Required action
Go through the data below and retype all of it exactly.

=== Section Start ===

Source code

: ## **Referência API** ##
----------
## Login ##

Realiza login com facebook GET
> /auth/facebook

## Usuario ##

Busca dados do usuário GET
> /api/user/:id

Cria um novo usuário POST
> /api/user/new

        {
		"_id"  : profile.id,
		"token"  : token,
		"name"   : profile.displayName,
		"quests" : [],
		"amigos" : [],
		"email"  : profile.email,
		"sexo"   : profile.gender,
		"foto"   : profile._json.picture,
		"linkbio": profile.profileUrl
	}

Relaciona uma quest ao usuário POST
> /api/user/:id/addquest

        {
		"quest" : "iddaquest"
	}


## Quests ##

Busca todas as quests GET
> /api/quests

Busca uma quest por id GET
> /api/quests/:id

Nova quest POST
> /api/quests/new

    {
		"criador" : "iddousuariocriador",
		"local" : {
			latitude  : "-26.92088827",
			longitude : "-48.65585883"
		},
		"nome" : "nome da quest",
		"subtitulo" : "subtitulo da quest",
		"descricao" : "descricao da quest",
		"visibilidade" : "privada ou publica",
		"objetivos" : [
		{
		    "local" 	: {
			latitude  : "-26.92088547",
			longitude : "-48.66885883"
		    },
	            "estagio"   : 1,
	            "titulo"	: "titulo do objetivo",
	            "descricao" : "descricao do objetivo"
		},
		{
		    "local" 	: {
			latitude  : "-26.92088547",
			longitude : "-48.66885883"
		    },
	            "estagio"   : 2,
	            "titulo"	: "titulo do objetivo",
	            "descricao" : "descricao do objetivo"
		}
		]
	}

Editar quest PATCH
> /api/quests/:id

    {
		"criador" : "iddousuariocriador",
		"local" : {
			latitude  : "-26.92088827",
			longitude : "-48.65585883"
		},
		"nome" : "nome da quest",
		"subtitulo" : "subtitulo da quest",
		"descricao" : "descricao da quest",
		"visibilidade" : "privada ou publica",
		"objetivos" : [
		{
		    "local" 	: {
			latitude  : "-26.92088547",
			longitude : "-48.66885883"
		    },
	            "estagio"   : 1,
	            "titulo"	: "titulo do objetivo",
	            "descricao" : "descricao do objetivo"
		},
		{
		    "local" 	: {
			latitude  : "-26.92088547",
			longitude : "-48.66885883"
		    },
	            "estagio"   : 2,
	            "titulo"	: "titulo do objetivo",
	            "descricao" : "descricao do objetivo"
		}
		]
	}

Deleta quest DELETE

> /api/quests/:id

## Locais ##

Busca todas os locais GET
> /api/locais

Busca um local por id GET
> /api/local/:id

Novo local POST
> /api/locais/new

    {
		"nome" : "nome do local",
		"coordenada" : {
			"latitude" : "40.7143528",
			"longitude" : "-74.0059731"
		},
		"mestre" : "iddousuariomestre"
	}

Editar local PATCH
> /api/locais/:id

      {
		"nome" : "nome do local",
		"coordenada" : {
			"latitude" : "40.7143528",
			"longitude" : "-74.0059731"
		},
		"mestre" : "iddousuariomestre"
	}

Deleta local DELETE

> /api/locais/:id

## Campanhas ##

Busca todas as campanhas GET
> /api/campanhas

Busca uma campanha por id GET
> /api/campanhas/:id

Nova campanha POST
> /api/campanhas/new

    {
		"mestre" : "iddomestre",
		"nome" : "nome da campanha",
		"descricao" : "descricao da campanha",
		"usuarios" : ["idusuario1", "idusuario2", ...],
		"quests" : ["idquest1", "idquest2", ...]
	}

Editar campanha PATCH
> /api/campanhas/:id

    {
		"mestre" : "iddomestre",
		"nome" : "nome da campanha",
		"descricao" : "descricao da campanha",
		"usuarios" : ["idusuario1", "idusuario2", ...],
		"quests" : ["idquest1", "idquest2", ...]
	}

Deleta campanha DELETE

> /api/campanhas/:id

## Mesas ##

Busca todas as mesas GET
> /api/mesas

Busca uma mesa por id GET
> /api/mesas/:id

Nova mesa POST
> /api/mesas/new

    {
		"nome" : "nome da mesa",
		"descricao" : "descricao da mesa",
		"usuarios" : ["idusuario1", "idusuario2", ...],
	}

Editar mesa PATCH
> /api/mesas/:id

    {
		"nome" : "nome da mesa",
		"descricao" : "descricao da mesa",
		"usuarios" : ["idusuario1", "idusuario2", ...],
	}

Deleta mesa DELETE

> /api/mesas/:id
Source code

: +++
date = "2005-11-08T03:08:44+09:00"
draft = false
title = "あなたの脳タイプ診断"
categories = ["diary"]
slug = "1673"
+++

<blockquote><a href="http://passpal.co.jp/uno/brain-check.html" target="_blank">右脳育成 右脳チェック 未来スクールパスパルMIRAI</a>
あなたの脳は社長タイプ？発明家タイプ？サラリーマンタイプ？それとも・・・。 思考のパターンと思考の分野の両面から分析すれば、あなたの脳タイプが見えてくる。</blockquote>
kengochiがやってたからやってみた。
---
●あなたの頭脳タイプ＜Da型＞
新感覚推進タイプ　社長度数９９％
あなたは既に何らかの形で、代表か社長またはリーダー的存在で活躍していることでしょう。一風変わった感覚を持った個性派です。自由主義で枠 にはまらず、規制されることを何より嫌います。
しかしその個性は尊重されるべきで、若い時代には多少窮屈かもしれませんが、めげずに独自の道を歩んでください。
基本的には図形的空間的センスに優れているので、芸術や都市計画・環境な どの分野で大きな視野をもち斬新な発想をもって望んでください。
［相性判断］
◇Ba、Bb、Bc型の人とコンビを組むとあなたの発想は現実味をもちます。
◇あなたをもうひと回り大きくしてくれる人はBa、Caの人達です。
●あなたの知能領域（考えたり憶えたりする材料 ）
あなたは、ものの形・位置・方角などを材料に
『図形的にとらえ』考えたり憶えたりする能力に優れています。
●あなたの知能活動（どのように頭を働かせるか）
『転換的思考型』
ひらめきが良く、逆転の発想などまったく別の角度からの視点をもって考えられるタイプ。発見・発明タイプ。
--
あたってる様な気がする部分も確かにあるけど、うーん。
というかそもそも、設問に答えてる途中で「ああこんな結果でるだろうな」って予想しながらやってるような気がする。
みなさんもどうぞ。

=== Section End ===

Solution for this exercise
Source code

: ## **Referência API** ##
----------
## Login ##

Realiza login com facebook GET
> /auth/facebook

## Usuario ##

Busca dados do usuário GET
> /api/user/:id

Cria um novo usuário POST
> /api/user/new

        {
		"_id"  : profile.id,
		"token"  : token,
		"name"   : profile.displayName,
		"quests" : [],
		"amigos" : [],
		"email"  : profile.email,
		"sexo"   : profile.gender,
		"foto"   : profile._json.picture,
		"linkbio": profile.profileUrl
	}

Relaciona uma quest ao usuário POST
> /api/user/:id/addquest

        {
		"quest" : "iddaquest"
	}


## Quests ##

Busca todas as quests GET
> /api/quests

Busca uma quest por id GET
> /api/quests/:id

Nova quest POST
> /api/quests/new

    {
		"criador" : "iddousuariocriador",
		"local" : {
			latitude  : "-26.92088827",
			longitude : "-48.65585883"
		},
		"nome" : "nome da quest",
		"subtitulo" : "subtitulo da quest",
		"descricao" : "descricao da quest",
		"visibilidade" : "privada ou publica",
		"objetivos" : [
		{
		    "local" 	: {
			latitude  : "-26.92088547",
			longitude : "-48.66885883"
		    },
	            "estagio"   : 1,
	            "titulo"	: "titulo do objetivo",
	            "descricao" : "descricao do objetivo"
		},
		{
		    "local" 	: {
			latitude  : "-26.92088547",
			longitude : "-48.66885883"
		    },
	            "estagio"   : 2,
	            "titulo"	: "titulo do objetivo",
	            "descricao" : "descricao do objetivo"
		}
		]
	}

Editar quest PATCH
> /api/quests/:id

    {
		"criador" : "iddousuariocriador",
		"local" : {
			latitude  : "-26.92088827",
			longitude : "-48.65585883"
		},
		"nome" : "nome da quest",
		"subtitulo" : "subtitulo da quest",
		"descricao" : "descricao da quest",
		"visibilidade" : "privada ou publica",
		"objetivos" : [
		{
		    "local" 	: {
			latitude  : "-26.92088547",
			longitude : "-48.66885883"
		    },
	            "estagio"   : 1,
	            "titulo"	: "titulo do objetivo",
	            "descricao" : "descricao do objetivo"
		},
		{
		    "local" 	: {
			latitude  : "-26.92088547",
			longitude : "-48.66885883"
		    },
	            "estagio"   : 2,
	            "titulo"	: "titulo do objetivo",
	            "descricao" : "descricao do objetivo"
		}
		]
	}

Deleta quest DELETE

> /api/quests/:id

## Locais ##

Busca todas os locais GET
> /api/locais

Busca um local por id GET
> /api/local/:id

Novo local POST
> /api/locais/new

    {
		"nome" : "nome do local",
		"coordenada" : {
			"latitude" : "40.7143528",
			"longitude" : "-74.0059731"
		},
		"mestre" : "iddousuariomestre"
	}

Editar local PATCH
> /api/locais/:id

      {
		"nome" : "nome do local",
		"coordenada" : {
			"latitude" : "40.7143528",
			"longitude" : "-74.0059731"
		},
		"mestre" : "iddousuariomestre"
	}

Deleta local DELETE

> /api/locais/:id

## Campanhas ##

Busca todas as campanhas GET
> /api/campanhas

Busca uma campanha por id GET
> /api/campanhas/:id

Nova campanha POST
> /api/campanhas/new

    {
		"mestre" : "iddomestre",
		"nome" : "nome da campanha",
		"descricao" : "descricao da campanha",
		"usuarios" : ["idusuario1", "idusuario2", ...],
		"quests" : ["idquest1", "idquest2", ...]
	}

Editar campanha PATCH
> /api/campanhas/:id

    {
		"mestre" : "iddomestre",
		"nome" : "nome da campanha",
		"descricao" : "descricao da campanha",
		"usuarios" : ["idusuario1", "idusuario2", ...],
		"quests" : ["idquest1", "idquest2", ...]
	}

Deleta campanha DELETE

> /api/campanhas/:id

## Mesas ##

Busca todas as mesas GET
> /api/mesas

Busca uma mesa por id GET
> /api/mesas/:id

Nova mesa POST
> /api/mesas/new

    {
		"nome" : "nome da mesa",
		"descricao" : "descricao da mesa",
		"usuarios" : ["idusuario1", "idusuario2", ...],
	}

Editar mesa PATCH
> /api/mesas/:id

    {
		"nome" : "nome da mesa",
		"descricao" : "descricao da mesa",
		"usuarios" : ["idusuario1", "idusuario2", ...],
	}

Deleta mesa DELETE

> /api/mesas/:id
Source code

: +++
date = "2005-11-08T03:08:44+09:00"
draft = false
title = "あなたの脳タイプ診断"
categories = ["diary"]
slug = "1673"
+++

<blockquote><a href="http://passpal.co.jp/uno/brain-check.html" target="_blank">右脳育成 右脳チェック 未来スクールパスパルMIRAI</a>
あなたの脳は社長タイプ？発明家タイプ？サラリーマンタイプ？それとも・・・。 思考のパターンと思考の分野の両面から分析すれば、あなたの脳タイプが見えてくる。</blockquote>
kengochiがやってたからやってみた。
---
●あなたの頭脳タイプ＜Da型＞
新感覚推進タイプ　社長度数９９％
あなたは既に何らかの形で、代表か社長またはリーダー的存在で活躍していることでしょう。一風変わった感覚を持った個性派です。自由主義で枠 にはまらず、規制されることを何より嫌います。
しかしその個性は尊重されるべきで、若い時代には多少窮屈かもしれませんが、めげずに独自の道を歩んでください。
基本的には図形的空間的センスに優れているので、芸術や都市計画・環境な どの分野で大きな視野をもち斬新な発想をもって望んでください。
［相性判断］
◇Ba、Bb、Bc型の人とコンビを組むとあなたの発想は現実味をもちます。
◇あなたをもうひと回り大きくしてくれる人はBa、Caの人達です。
●あなたの知能領域（考えたり憶えたりする材料 ）
あなたは、ものの形・位置・方角などを材料に
『図形的にとらえ』考えたり憶えたりする能力に優れています。
●あなたの知能活動（どのように頭を働かせるか）
『転換的思考型』
ひらめきが良く、逆転の発想などまったく別の角度からの視点をもって考えられるタイプ。発見・発明タイプ。
--
あたってる様な気がする部分も確かにあるけど、うーん。
というかそもそも、設問に答えてる途中で「ああこんな結果でるだろうな」って予想しながらやってるような気がする。
みなさんもどうぞ。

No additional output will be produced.